Upon her first receiving her powers, Kamala turns from her brown hair and dark skinned self into a blonde, white woman – former Ms. Marvel/current Captain Marvel, Carol Danvers. As soon as she realizes how she looks, she forgets about asking to be “beautiful and awesome and butt-kicking and less complicated” and instead asks “Is it too late to change my mind?” She then continues to question her unconscious choices, asking “Why do I just feel freaked out and underdressed?” This is what makes Kamala Khan so important – she, as a member of several cultural minorities, does not want to lose herself and who and what she represents for the sake of being an idol or superhero, and actively rejects the inherent standards of that world.
In an episode of the YouTube show Idea Channel, Mike Rugnetta puts forward the idea that through Kamala Khan, editor Sana Amanat, writer G. Willow Wilson and artist Arian Alphona have organized a space in comics for the under-represented. He’s not wrong, because – even though Kamala is of a very particular American-Pakistani and Muslim heritage – much of what she goes through is common to everyone. And this, again, is a conscious effort on the creative team’s part. In an interview from NYCC this year (http://www.unleashthefanboy.com/comics/nycc-exclusive-interview-ms-marvels-g-willow-wilson/124010), upon being told the interviewer is Jewish and yet still identified with many of the Khan family dynamics, Wilson responded, saying,
You know, what I tried to do was just pull on the threads that I thought would be familiar. We’ve all got the experience being teenagers….. I just really tried to show that all of that same stuff exists in Kamala’s family.

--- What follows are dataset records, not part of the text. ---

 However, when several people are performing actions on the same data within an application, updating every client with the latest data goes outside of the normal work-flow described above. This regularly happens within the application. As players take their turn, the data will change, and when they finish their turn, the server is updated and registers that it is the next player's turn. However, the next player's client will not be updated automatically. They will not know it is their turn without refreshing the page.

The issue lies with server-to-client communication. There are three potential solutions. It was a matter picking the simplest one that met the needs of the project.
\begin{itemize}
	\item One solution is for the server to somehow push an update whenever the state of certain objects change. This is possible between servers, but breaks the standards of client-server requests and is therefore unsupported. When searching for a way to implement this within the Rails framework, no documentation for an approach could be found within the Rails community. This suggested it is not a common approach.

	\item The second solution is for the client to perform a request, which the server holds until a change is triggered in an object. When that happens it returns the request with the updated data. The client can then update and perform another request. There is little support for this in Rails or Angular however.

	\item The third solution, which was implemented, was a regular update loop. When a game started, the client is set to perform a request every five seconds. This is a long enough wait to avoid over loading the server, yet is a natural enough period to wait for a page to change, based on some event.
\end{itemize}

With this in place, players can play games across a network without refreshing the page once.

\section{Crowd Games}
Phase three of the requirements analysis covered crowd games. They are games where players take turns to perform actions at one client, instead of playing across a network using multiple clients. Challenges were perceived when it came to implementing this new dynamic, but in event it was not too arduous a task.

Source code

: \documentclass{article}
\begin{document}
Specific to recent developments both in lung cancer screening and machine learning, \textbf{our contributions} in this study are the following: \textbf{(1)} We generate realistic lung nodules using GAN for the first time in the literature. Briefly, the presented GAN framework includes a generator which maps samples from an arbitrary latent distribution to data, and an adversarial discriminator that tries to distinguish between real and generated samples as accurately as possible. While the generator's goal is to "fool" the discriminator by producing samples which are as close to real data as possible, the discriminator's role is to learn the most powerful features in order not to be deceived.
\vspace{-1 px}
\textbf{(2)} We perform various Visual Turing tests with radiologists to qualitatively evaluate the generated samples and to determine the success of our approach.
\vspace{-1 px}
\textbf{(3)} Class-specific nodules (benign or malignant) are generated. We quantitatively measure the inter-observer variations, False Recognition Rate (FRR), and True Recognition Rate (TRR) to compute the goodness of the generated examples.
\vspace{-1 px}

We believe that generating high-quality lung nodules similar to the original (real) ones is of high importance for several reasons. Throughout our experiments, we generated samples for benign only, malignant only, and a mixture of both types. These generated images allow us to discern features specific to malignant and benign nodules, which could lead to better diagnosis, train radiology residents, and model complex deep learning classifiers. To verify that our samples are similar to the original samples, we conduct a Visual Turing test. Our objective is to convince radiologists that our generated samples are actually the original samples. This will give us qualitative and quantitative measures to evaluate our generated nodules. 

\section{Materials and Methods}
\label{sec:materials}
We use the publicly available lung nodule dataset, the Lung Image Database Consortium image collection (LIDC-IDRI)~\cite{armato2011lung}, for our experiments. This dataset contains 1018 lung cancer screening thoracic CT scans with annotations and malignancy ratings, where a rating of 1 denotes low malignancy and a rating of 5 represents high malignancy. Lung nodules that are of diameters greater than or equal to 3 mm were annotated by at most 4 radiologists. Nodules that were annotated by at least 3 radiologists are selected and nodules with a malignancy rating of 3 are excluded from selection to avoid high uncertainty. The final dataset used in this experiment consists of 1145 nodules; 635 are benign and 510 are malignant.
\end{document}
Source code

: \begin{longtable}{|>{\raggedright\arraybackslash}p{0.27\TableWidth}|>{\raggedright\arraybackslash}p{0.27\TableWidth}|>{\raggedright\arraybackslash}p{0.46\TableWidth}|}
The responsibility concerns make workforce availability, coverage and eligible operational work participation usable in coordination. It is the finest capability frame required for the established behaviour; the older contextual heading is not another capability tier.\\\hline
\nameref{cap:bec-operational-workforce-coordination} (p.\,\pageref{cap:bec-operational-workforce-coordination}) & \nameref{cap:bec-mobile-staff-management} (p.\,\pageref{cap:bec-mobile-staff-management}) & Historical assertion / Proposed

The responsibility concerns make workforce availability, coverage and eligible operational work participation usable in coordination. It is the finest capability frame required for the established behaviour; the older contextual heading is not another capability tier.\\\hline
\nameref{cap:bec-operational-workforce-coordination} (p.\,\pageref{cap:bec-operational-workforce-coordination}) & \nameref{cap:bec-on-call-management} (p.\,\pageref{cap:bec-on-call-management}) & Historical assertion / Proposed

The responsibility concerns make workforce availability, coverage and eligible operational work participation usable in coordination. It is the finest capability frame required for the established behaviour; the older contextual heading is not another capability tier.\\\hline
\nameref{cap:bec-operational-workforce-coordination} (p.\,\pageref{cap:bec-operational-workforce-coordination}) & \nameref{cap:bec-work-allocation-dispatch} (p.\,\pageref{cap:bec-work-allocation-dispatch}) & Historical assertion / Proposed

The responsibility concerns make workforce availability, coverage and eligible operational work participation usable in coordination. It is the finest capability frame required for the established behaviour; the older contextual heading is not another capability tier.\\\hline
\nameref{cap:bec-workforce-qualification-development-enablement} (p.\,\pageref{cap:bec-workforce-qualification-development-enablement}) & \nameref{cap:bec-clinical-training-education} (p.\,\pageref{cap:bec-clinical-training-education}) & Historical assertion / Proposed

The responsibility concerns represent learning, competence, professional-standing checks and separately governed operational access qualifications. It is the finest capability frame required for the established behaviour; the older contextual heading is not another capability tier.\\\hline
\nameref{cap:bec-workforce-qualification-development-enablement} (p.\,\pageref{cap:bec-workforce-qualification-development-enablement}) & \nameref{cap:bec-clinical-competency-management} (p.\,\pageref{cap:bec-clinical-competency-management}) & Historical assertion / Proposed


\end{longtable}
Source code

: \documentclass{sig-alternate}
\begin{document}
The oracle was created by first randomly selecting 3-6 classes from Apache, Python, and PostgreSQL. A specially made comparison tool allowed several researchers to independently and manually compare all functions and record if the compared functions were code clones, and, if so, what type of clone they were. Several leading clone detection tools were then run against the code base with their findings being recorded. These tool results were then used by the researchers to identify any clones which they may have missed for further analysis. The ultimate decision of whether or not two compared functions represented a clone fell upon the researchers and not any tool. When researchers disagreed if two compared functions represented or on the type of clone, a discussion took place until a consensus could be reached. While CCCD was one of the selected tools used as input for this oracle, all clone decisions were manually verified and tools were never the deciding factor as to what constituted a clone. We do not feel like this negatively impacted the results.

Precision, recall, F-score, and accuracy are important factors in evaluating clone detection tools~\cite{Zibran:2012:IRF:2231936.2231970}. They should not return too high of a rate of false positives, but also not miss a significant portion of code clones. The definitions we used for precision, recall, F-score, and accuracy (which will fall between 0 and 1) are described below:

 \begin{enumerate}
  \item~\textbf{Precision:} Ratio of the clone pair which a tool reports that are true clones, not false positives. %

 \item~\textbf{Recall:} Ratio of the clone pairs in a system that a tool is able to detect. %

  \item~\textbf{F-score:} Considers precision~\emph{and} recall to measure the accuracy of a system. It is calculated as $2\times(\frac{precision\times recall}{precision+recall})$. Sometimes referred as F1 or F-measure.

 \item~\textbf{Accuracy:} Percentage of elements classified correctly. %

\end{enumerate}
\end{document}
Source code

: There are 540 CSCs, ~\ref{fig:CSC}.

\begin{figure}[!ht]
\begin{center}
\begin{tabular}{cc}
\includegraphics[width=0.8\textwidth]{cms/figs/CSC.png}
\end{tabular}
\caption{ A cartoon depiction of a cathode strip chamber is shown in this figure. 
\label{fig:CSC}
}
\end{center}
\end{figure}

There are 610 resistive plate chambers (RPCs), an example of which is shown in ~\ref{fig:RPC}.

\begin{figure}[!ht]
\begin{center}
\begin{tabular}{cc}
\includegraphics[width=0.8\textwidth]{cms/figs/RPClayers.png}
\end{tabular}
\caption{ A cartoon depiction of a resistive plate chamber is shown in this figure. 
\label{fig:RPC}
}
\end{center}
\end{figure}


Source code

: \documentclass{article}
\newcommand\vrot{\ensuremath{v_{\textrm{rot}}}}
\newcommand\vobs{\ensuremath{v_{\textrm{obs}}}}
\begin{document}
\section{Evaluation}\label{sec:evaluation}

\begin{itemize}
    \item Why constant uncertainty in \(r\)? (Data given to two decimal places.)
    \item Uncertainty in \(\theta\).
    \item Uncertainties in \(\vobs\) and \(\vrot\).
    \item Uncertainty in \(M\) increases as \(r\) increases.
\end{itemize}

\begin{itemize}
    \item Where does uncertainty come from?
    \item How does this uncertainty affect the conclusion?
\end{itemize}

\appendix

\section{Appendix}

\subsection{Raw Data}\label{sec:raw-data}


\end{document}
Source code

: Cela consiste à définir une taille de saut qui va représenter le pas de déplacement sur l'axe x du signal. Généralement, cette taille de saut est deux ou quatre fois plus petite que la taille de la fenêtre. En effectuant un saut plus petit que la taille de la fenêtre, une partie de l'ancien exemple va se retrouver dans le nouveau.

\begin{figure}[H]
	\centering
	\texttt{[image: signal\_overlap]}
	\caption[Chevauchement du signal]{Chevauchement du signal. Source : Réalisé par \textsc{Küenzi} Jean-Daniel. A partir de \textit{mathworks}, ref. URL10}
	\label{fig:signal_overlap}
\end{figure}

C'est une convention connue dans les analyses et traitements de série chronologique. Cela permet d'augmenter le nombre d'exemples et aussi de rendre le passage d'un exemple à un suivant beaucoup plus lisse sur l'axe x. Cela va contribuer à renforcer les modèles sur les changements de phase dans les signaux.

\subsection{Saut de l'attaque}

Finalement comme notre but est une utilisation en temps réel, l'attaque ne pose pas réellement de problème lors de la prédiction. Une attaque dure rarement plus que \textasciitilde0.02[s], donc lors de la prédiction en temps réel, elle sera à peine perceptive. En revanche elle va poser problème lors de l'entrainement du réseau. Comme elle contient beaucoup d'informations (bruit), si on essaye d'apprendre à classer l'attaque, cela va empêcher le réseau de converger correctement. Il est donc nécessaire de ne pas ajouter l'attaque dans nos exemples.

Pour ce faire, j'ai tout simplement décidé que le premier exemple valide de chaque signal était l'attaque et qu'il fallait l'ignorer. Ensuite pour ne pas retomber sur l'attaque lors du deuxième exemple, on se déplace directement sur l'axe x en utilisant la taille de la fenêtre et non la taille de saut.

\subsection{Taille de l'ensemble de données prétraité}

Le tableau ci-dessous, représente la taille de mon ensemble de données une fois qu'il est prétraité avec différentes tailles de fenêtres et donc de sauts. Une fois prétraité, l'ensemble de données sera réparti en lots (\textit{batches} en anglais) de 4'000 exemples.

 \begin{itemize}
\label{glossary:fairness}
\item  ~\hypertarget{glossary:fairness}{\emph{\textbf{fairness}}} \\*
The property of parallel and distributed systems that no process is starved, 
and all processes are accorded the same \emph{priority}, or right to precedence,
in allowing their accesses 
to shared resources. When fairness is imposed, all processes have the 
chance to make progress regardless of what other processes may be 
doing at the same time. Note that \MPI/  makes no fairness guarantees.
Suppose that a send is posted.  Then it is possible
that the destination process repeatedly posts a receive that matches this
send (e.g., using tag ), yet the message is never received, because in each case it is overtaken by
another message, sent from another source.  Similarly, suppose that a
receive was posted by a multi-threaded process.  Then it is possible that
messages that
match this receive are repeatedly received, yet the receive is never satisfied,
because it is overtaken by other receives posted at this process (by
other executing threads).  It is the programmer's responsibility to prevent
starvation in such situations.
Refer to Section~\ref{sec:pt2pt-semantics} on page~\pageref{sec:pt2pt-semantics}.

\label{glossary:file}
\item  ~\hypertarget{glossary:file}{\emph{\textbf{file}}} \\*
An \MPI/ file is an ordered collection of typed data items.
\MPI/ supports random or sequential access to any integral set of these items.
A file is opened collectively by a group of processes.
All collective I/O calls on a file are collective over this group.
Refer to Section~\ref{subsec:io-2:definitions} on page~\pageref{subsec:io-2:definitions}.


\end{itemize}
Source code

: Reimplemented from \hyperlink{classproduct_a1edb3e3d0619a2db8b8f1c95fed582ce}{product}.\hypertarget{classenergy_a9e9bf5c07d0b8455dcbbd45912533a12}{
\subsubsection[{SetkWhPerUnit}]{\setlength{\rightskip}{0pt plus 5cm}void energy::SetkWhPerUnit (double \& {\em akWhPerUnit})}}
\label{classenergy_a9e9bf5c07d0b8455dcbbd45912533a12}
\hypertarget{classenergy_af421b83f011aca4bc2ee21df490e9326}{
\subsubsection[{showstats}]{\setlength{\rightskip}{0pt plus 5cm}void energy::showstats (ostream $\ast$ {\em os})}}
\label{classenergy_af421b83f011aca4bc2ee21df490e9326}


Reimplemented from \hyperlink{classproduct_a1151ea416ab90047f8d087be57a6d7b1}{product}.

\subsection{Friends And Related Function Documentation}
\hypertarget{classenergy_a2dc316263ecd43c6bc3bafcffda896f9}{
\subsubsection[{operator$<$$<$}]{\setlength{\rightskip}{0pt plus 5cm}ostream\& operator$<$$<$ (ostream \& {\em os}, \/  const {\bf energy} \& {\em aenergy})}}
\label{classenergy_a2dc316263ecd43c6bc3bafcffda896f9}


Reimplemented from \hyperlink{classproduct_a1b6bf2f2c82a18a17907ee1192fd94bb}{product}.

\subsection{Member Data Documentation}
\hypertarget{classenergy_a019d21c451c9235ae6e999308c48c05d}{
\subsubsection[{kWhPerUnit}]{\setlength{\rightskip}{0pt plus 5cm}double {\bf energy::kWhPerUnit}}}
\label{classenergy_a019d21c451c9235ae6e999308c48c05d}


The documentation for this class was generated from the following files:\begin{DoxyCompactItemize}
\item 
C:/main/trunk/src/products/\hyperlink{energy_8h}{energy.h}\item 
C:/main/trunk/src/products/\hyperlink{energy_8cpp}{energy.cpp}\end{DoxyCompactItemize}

It’s the sort of dynamics that people can recognize. They might be speaking a different language. They might have a different religion, but the dynamic is something that almost anybody will recognize.
2014 has been a huge year for Marvel, with the last 6 months in particular having our little fangirl-and-boy hearts going into overdrive at the notion of Captain Marvel and Black Panther finally hitting the big screen, breaking the standard of straight white male-led comic book films. Storm and She-Hulk have both seen very critically acclaimed solo series, and Miles Morales has returned to a very warm, and lasting, welcome. Even more recently, Thor has become a woman, and the Falcon himself has taken up the mantle of Captain America. It would be naïve to suggest that these successes and steps forward are because of Ms. Marvel’s success alone; but even with some of these books not being as popular as others (for reasons that have nothing to do with their quality, I can assure you of that), Kamala and the ever-growing Kamala Korps are definitely at least proof that Marvel is trying to move forward and shake some of these old bones up. With characters like Kamala and Carol and Miles amongst the old guard, the future is bright and varied; and I, for one, wouldn’t want it any other way.